» **YOUR INSTRUCTIONS**: The entries should be given again so that each one matches the original exactly.

» **DATA UNDER STUDY**:
*****
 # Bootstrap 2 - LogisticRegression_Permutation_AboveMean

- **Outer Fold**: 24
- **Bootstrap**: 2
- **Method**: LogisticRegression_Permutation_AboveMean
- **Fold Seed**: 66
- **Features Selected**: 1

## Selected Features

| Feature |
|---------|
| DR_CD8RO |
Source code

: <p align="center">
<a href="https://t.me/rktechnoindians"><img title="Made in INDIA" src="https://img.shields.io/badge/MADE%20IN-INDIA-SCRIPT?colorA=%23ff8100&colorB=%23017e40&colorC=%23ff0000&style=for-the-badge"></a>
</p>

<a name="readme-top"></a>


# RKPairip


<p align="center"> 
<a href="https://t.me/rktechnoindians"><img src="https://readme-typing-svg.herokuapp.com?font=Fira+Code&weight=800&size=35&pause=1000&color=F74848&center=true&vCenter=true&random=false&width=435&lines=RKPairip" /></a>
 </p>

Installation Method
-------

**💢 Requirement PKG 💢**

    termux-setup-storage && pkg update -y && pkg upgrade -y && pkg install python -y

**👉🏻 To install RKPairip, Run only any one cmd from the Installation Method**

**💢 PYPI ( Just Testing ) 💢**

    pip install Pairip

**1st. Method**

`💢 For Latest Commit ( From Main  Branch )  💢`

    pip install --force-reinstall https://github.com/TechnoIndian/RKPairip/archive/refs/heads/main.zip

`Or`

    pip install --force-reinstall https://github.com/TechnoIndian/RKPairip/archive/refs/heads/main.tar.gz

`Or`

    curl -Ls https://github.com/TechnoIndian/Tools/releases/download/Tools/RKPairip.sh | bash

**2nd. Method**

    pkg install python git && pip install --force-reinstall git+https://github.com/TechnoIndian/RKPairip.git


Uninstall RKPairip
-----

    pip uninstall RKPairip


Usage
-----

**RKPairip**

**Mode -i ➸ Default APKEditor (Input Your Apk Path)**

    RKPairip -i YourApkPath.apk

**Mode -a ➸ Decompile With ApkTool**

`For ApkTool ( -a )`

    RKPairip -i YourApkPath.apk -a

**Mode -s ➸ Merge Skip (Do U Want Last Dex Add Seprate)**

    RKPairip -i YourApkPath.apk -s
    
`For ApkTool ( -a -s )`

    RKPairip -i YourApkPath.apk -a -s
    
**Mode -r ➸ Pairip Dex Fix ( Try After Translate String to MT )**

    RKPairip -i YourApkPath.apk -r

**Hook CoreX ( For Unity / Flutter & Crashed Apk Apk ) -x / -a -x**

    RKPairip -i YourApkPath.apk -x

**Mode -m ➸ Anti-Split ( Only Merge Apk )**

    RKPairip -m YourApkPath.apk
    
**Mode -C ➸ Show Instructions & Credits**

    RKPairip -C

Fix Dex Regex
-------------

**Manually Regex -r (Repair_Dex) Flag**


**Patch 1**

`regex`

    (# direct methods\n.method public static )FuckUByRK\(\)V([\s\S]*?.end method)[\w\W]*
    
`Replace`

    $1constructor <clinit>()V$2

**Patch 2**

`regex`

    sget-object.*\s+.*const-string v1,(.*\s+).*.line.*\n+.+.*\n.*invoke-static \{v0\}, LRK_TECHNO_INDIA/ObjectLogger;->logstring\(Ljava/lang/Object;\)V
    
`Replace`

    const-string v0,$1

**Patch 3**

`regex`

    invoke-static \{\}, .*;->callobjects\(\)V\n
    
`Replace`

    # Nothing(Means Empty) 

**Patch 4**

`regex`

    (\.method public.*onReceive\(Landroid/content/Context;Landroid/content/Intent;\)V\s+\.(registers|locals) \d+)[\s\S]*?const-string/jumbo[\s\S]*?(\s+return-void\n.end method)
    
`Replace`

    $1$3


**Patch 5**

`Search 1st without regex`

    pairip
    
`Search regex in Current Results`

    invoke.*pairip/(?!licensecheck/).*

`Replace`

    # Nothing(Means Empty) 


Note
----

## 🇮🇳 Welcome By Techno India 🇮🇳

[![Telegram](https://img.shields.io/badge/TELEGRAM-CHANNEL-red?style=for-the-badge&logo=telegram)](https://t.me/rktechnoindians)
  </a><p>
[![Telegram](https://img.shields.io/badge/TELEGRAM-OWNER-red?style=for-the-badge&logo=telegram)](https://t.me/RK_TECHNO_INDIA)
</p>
*****
» **TASK SOLUTION**:
 # Bootstrap 2 - LogisticRegression_Permutation_AboveMean

- **Outer Fold**: 24
- **Bootstrap**: 2
- **Method**: LogisticRegression_Permutation_AboveMean
- **Fold Seed**: 66
- **Features Selected**: 1

## Selected Features

| Feature |
|---------|
| DR_CD8RO |
Source code

: <p align="center">
<a href="https://t.me/rktechnoindians"><img title="Made in INDIA" src="https://img.shields.io/badge/MADE%20IN-INDIA-SCRIPT?colorA=%23ff8100&colorB=%23017e40&colorC=%23ff0000&style=for-the-badge"></a>
</p>

<a name="readme-top"></a>


# RKPairip


<p align="center"> 
<a href="https://t.me/rktechnoindians"><img src="https://readme-typing-svg.herokuapp.com?font=Fira+Code&weight=800&size=35&pause=1000&color=F74848&center=true&vCenter=true&random=false&width=435&lines=RKPairip" /></a>
 </p>

Installation Method
-------

**💢 Requirement PKG 💢**

    termux-setup-storage && pkg update -y && pkg upgrade -y && pkg install python -y

**👉🏻 To install RKPairip, Run only any one cmd from the Installation Method**

**💢 PYPI ( Just Testing ) 💢**

    pip install Pairip

**1st. Method**

`💢 For Latest Commit ( From Main  Branch )  💢`

    pip install --force-reinstall https://github.com/TechnoIndian/RKPairip/archive/refs/heads/main.zip

`Or`

    pip install --force-reinstall https://github.com/TechnoIndian/RKPairip/archive/refs/heads/main.tar.gz

`Or`

    curl -Ls https://github.com/TechnoIndian/Tools/releases/download/Tools/RKPairip.sh | bash

**2nd. Method**

    pkg install python git && pip install --force-reinstall git+https://github.com/TechnoIndian/RKPairip.git


Uninstall RKPairip
-----

    pip uninstall RKPairip


Usage
-----

**RKPairip**

**Mode -i ➸ Default APKEditor (Input Your Apk Path)**

    RKPairip -i YourApkPath.apk

**Mode -a ➸ Decompile With ApkTool**

`For ApkTool ( -a )`

    RKPairip -i YourApkPath.apk -a

**Mode -s ➸ Merge Skip (Do U Want Last Dex Add Seprate)**

    RKPairip -i YourApkPath.apk -s
    
`For ApkTool ( -a -s )`

    RKPairip -i YourApkPath.apk -a -s
    
**Mode -r ➸ Pairip Dex Fix ( Try After Translate String to MT )**

    RKPairip -i YourApkPath.apk -r

**Hook CoreX ( For Unity / Flutter & Crashed Apk Apk ) -x / -a -x**

    RKPairip -i YourApkPath.apk -x

**Mode -m ➸ Anti-Split ( Only Merge Apk )**

    RKPairip -m YourApkPath.apk
    
**Mode -C ➸ Show Instructions & Credits**

    RKPairip -C

Fix Dex Regex
-------------

**Manually Regex -r (Repair_Dex) Flag**


**Patch 1**

`regex`

    (# direct methods\n.method public static )FuckUByRK\(\)V([\s\S]*?.end method)[\w\W]*
    
`Replace`

    $1constructor <clinit>()V$2

**Patch 2**

`regex`

    sget-object.*\s+.*const-string v1,(.*\s+).*.line.*\n+.+.*\n.*invoke-static \{v0\}, LRK_TECHNO_INDIA/ObjectLogger;->logstring\(Ljava/lang/Object;\)V
    
`Replace`

    const-string v0,$1

**Patch 3**

`regex`

    invoke-static \{\}, .*;->callobjects\(\)V\n
    
`Replace`

    # Nothing(Means Empty) 

**Patch 4**

`regex`

    (\.method public.*onReceive\(Landroid/content/Context;Landroid/content/Intent;\)V\s+\.(registers|locals) \d+)[\s\S]*?const-string/jumbo[\s\S]*?(\s+return-void\n.end method)
    
`Replace`

    $1$3


**Patch 5**

`Search 1st without regex`

    pairip
    
`Search regex in Current Results`

    invoke.*pairip/(?!licensecheck/).*

`Replace`

    # Nothing(Means Empty) 


Note
----

## 🇮🇳 Welcome By Techno India 🇮🇳

[![Telegram](https://img.shields.io/badge/TELEGRAM-CHANNEL-red?style=for-the-badge&logo=telegram)](https://t.me/rktechnoindians)
  </a><p>
[![Telegram](https://img.shields.io/badge/TELEGRAM-OWNER-red?style=for-the-badge&logo=telegram)](https://t.me/RK_TECHNO_INDIA)
</p>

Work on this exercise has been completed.